## Work item
Copy, word for word, the lines of the listing below from the line with "Nun kann die" up to and including the line with "For a $d\times". Drop the pictures.

## Source records
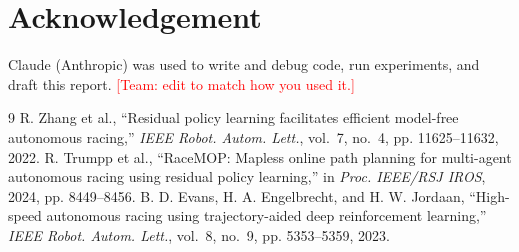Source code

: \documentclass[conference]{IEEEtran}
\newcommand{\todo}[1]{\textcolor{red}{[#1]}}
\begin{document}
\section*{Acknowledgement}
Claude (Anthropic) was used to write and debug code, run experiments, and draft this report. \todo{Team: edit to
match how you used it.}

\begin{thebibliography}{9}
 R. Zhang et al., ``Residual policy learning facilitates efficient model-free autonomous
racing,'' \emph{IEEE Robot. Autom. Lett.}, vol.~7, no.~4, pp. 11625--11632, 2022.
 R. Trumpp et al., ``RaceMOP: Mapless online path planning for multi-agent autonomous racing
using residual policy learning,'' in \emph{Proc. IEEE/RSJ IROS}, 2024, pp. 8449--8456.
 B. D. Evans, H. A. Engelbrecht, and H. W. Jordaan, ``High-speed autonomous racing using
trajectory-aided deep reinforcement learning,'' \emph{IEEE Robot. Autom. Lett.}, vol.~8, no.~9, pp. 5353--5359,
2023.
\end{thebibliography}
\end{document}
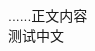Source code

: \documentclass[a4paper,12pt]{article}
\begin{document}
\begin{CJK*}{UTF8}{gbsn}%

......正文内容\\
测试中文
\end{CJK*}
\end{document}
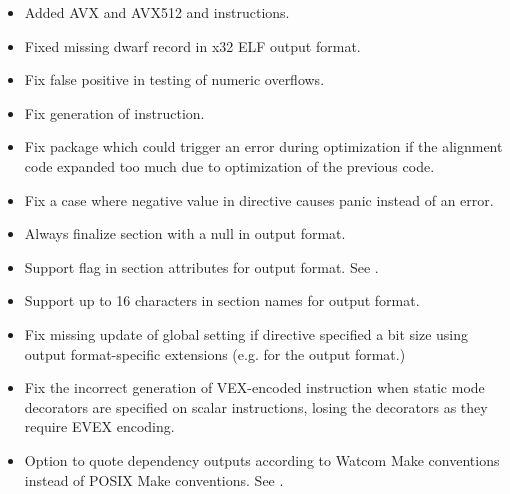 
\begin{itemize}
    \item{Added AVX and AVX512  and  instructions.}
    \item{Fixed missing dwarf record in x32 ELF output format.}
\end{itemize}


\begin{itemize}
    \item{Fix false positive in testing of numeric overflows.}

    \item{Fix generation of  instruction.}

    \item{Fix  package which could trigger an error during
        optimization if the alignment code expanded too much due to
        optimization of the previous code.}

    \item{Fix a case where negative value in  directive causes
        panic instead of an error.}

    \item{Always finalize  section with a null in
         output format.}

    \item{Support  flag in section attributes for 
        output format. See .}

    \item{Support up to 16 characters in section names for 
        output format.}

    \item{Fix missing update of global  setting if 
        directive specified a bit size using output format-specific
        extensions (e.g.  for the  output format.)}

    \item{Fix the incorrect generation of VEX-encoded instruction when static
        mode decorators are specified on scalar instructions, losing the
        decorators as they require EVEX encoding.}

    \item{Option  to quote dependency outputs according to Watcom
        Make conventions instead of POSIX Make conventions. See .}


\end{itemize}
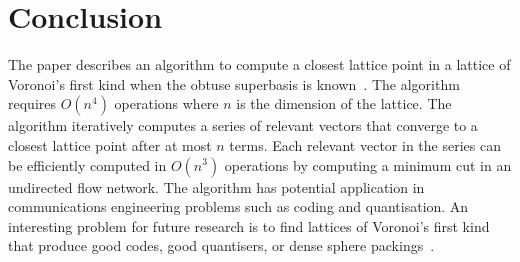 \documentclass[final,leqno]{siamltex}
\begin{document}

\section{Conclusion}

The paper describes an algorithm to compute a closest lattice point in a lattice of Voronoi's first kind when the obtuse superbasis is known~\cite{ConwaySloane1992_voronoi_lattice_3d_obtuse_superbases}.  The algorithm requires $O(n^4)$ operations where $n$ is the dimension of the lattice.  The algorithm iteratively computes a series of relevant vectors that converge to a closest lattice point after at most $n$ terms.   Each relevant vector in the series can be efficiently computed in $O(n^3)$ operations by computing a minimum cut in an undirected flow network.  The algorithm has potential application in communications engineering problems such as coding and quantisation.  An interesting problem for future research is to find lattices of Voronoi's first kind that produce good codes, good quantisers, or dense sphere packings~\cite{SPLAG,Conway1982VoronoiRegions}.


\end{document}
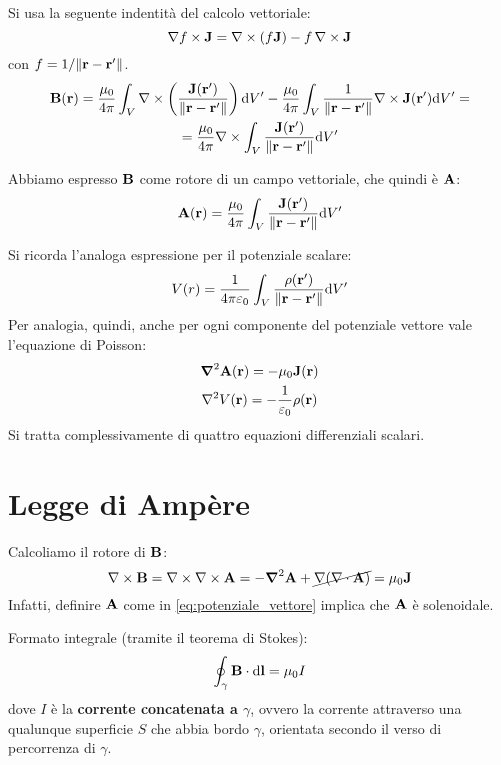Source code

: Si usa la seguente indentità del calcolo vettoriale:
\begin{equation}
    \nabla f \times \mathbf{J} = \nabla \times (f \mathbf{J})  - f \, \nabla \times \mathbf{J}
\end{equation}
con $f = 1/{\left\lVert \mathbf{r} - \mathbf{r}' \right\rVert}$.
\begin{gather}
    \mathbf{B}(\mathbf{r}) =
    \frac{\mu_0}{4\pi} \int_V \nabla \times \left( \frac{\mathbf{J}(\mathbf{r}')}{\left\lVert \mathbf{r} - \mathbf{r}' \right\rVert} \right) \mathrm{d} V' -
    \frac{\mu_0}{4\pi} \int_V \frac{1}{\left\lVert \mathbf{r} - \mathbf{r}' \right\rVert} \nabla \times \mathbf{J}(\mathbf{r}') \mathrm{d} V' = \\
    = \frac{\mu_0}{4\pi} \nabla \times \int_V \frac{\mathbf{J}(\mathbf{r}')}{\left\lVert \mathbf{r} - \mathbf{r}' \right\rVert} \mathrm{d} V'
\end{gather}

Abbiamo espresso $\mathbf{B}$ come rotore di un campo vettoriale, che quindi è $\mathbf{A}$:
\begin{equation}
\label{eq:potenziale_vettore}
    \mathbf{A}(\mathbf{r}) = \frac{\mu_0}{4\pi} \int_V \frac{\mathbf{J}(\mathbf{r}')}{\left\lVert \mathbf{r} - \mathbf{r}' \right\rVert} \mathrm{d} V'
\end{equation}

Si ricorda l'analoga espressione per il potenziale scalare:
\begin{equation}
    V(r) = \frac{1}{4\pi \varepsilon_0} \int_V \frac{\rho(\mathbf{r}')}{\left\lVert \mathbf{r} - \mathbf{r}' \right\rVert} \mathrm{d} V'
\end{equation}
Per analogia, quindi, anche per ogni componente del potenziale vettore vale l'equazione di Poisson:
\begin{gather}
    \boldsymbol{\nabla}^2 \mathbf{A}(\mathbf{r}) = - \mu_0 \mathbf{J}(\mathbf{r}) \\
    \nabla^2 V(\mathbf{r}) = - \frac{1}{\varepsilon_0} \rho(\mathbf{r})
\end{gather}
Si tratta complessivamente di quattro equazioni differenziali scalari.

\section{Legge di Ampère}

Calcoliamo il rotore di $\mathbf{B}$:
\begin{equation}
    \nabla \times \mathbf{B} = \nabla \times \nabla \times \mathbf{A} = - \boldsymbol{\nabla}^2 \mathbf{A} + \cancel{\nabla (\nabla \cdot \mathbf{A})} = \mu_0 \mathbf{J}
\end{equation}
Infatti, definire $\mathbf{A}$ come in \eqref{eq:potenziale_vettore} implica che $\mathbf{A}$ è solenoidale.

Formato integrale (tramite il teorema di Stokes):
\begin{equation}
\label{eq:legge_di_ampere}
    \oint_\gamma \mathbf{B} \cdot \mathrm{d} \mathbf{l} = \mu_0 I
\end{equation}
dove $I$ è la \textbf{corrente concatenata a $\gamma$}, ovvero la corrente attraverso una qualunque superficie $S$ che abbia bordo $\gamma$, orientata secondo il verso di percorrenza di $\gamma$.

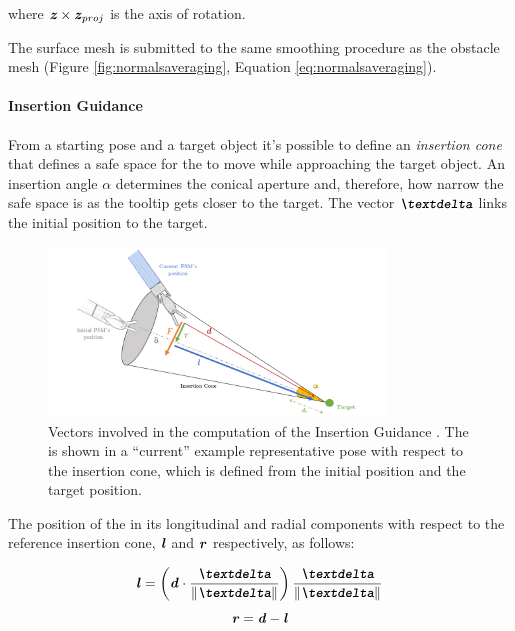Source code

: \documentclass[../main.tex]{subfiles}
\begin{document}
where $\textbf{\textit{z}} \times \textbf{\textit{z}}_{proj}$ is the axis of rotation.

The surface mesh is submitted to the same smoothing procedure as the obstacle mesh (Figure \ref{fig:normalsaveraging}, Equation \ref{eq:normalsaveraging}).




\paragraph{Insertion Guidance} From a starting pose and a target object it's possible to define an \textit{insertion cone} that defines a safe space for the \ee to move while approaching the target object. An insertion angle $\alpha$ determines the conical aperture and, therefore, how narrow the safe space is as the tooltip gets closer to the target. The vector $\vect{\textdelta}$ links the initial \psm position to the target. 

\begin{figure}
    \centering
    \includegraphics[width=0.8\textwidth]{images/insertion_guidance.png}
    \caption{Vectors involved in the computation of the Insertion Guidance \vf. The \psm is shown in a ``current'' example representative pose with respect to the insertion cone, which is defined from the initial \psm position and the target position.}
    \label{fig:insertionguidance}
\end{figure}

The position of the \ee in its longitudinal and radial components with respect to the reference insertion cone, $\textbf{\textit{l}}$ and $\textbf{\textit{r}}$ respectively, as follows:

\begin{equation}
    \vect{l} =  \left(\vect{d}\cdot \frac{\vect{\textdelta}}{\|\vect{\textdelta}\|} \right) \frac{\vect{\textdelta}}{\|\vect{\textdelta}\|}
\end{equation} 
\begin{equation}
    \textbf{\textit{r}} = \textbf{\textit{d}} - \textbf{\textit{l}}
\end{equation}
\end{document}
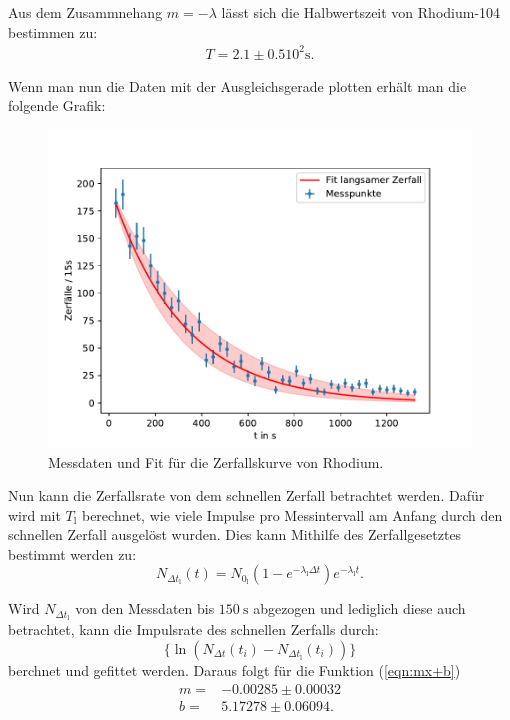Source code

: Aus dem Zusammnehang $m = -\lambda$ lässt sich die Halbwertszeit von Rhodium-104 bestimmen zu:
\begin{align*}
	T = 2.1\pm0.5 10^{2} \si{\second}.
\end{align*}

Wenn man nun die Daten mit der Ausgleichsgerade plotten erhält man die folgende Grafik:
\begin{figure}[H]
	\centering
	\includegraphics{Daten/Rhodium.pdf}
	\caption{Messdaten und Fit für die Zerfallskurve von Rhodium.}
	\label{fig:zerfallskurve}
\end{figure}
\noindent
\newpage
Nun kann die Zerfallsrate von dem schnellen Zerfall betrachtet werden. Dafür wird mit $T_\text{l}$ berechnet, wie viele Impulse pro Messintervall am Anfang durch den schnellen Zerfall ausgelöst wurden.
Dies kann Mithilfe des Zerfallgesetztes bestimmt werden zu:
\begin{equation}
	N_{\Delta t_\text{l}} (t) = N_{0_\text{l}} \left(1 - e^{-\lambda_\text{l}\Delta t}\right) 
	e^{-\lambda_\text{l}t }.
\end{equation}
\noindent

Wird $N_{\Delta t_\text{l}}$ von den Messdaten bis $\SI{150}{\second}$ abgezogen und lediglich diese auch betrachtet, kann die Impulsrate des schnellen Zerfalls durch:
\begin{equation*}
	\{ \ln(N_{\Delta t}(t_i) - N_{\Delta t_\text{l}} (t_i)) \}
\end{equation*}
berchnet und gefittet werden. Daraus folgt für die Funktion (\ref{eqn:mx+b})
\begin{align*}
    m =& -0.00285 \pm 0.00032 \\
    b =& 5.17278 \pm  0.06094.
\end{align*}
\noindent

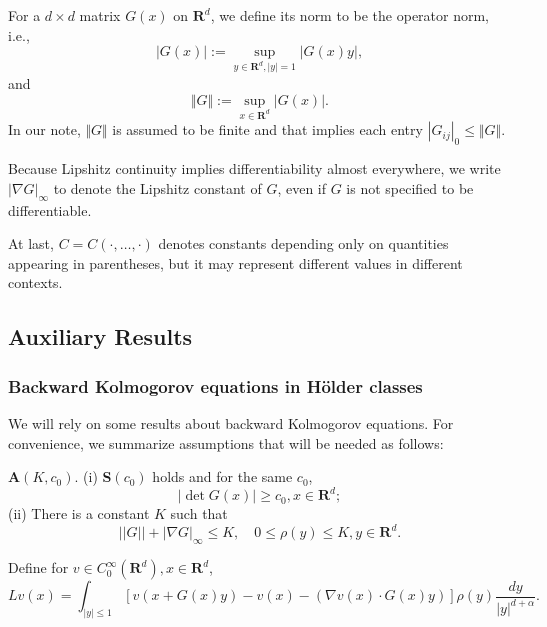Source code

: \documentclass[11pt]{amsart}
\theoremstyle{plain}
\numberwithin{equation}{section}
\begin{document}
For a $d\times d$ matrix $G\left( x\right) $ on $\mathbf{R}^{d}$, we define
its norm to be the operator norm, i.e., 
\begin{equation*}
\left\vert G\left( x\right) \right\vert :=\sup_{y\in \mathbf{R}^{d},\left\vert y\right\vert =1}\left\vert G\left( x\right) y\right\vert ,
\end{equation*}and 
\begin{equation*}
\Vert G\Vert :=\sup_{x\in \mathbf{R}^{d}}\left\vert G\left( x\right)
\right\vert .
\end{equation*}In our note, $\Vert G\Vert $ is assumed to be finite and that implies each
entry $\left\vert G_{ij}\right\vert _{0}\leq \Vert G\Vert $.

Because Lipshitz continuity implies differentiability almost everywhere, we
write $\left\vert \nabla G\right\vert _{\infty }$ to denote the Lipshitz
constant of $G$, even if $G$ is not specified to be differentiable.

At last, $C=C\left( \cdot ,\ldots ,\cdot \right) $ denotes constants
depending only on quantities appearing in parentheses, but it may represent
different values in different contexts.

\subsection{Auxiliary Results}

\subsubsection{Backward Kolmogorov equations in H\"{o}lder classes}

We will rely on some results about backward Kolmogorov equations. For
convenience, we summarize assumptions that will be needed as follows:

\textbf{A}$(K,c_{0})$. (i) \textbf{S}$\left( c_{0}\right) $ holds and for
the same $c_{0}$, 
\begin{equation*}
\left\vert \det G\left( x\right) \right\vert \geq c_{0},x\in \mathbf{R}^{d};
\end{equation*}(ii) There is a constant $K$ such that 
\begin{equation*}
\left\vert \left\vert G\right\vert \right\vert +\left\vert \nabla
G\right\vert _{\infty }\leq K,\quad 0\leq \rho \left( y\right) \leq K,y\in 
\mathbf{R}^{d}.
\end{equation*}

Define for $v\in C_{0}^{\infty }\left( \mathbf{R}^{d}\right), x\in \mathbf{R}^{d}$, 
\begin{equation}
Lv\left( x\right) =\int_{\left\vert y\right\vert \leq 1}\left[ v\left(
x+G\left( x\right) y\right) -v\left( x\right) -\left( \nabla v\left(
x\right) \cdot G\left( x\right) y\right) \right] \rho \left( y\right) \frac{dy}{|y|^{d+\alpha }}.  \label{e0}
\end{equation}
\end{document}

## Answer section
Nun kann die Zerfallsrate von dem schnellen Zerfall betrachtet werden. Dafür wird mit $T_\text{l}$ berechnet, wie viele Impulse pro Messintervall am Anfang durch den schnellen Zerfall ausgelöst wurden.
Dies kann Mithilfe des Zerfallgesetztes bestimmt werden zu:
\begin{equation}
	N_{\Delta t_\text{l}} (t) = N_{0_\text{l}} \left(1 - e^{-\lambda_\text{l}\Delta t}\right) 
	e^{-\lambda_\text{l}t }.
\end{equation}
\noindent

Wird $N_{\Delta t_\text{l}}$ von den Messdaten bis $\SI{150}{\second}$ abgezogen und lediglich diese auch betrachtet, kann die Impulsrate des schnellen Zerfalls durch:
\begin{equation*}
	\{ \ln(N_{\Delta t}(t_i) - N_{\Delta t_\text{l}} (t_i)) \}
\end{equation*}
berchnet und gefittet werden. Daraus folgt für die Funktion (\ref{eqn:mx+b})
\begin{align*}
    m =& -0.00285 \pm 0.00032 \\
    b =& 5.17278 \pm  0.06094.
\end{align*}
\noindent

Source code

: \documentclass[11pt]{amsart}
\theoremstyle{plain}
\numberwithin{equation}{section}
\begin{document}
For a $d\times d$ matrix $G\left( x\right) $ on $\mathbf{R}^{d}$, we define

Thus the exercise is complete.